The currently selected date is displayed in a localised compact date format. (The above is in the most common format, dd/mm/yyyy. American users of FastMail get mm/dd/yyyy, and there are other localised formats as appropriate). The textual display is inside a standard-looking text input, making the editing affordance obvious.

Unlike a standard text input form though, we know the user is entering structured data – a date – so we can make a number of improvements to aid in swift entry. For a start, the user does not have to enter it in exactly the same format the date is displayed. The control accepts most reasonable formats, for example “25/12”, “2015-12-25”, “dec 25”, “25 december”, or “last fri in dec” (all of which result in the same date). It even accepts things like “last wed” (which is Wednesday, 9 Dec 2015 as of this blog post publication) or “first mon in feb 2017” (Monday, 6 Feb 2017). We have open sourced the code that does the date parsing as part of our Overture JavaScript library.

You can also interact with the control using the arrow keys on your keyboard. The up/down arrows will advance through the next/previous value for the part of the date where the cursor is currently situated (day, month or year). Holding down shift in combination with the arrow keys allows you to advance more rapidly.

These two features can actually be combined. For example, you can type “12 feb 2014”, then realise you want March, and use the up arrow with the cursor focussed on “feb” to change to “12 Mar 2014”.

Of course, sometimes it’s easier to see a graphical representation of the dates in a standard calendar format and use the mouse. The integrated calendar button pops up a standard mini calendar which can be used to select a date. We’ve made sure the click targets are all well-sized and use a swift animation when moving between months to show the connection between the two sets of dates. Everything is localised of course, including the order of the days of the week (again the US like to be different and start the week on a Sunday, while most of the world thinks it starts on Monday, and a few random outliers pick yet another day).

Moving on to the time input widget, we find many of the same features. The time is again displayed in a standard text input field in localised format, including the use of am/pm or 24h time as appropriate (this is also configurable independently of the language within our interface). In the demo on this page, we have set it to use 12h time.

Again, it will accept a variety of input formats, regardless of how it displays the time, for example “1930” or “7p” or “10:02 am” or “11”. The up/down arrow keys will also increment/decrement the unit under the cursor. Since event times are rarely needed to the nearest minute, we shift the minutes in 5 minute increments by default, but you can hold down alt to move by 1 minute intervals. As with the date, you can also hold down shift for bigger intervals.
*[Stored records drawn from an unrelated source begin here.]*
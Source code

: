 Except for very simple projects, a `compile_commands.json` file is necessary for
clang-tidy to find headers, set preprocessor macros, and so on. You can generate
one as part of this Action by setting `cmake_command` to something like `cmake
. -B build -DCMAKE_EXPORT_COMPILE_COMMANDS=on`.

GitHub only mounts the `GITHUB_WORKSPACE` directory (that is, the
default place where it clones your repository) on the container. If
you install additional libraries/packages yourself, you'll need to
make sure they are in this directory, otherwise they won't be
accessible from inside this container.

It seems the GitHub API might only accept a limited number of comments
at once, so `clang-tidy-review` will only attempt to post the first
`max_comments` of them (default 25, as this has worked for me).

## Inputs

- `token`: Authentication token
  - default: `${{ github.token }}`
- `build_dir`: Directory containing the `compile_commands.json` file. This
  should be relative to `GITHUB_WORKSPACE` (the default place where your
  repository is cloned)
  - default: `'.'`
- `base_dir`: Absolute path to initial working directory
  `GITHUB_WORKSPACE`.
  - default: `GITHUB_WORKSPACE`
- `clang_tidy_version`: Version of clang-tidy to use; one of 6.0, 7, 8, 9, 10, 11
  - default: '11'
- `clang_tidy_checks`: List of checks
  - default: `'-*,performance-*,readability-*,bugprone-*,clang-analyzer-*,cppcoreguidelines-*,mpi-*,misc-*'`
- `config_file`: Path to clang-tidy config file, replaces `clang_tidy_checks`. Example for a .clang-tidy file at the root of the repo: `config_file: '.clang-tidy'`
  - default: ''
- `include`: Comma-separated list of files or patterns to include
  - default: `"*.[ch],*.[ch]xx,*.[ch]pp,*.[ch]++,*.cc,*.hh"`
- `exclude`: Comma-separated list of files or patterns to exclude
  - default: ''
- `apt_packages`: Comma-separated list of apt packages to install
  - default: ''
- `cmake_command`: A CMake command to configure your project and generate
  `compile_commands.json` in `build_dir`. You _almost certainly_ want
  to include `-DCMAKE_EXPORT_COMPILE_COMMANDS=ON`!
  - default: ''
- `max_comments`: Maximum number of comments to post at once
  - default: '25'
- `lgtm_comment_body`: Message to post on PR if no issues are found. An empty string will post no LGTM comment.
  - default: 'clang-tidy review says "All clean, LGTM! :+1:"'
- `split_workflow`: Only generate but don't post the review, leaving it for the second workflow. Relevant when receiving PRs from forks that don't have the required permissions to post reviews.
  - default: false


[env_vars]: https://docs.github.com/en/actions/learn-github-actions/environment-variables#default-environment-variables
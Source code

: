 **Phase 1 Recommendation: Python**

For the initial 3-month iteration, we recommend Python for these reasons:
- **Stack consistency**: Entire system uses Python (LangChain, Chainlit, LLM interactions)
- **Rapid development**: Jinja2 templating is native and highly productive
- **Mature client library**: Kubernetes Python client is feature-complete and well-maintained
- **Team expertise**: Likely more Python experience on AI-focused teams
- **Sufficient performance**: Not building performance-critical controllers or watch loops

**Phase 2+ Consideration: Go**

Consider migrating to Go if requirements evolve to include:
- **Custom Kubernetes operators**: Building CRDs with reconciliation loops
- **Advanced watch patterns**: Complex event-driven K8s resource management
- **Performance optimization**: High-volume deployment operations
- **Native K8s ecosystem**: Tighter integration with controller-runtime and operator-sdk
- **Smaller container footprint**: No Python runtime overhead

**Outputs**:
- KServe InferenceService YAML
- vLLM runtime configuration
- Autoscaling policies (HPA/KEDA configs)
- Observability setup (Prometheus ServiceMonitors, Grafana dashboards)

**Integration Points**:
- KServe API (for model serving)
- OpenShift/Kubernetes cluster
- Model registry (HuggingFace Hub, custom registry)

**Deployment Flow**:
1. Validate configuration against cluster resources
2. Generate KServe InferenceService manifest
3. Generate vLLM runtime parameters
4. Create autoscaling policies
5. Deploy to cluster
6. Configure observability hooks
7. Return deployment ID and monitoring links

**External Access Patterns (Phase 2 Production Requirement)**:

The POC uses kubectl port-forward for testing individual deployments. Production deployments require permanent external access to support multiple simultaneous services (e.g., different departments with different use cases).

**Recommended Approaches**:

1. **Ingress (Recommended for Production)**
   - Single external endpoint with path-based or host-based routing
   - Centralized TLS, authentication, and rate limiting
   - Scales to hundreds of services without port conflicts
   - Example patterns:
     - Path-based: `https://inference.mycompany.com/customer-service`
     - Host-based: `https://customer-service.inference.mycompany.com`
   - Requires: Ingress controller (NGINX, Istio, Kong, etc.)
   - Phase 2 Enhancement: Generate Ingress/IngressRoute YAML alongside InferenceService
The graphical time picker is perhaps more interesting than the date picker, influenced by the research and design work of Jan Miksovsky. Rather than just use a list of times that is difficult to scroll through, we present the times in a 2D configuration, with the (more common) daytime hours on the left, and the night times on the right, the background of which is grey rather than white to subtly suggest darkness. The least common times (the wee hours of the morning) are in the least prominent position in the bottom right. There’s no scrolling, so each time is always in a spatially consistent position. The hours are vertically aligned and correctly use AM/PM or 24h time as per the current localisation setting. Further columns allow quickly setting time to the nearest 15 min increment, although to reduce clutter these are only shown on hover and when selected.

Our testing has shown this is much faster then a simple dropdown list of times, and intuitive to use.

There’s an old saying: “take care of the pennies and the pounds (or dollars) will look after themselves”. We think the same is true to an extent with our design work. The attention to detail on even the small widgets adds up to a much more pleasant overall experience.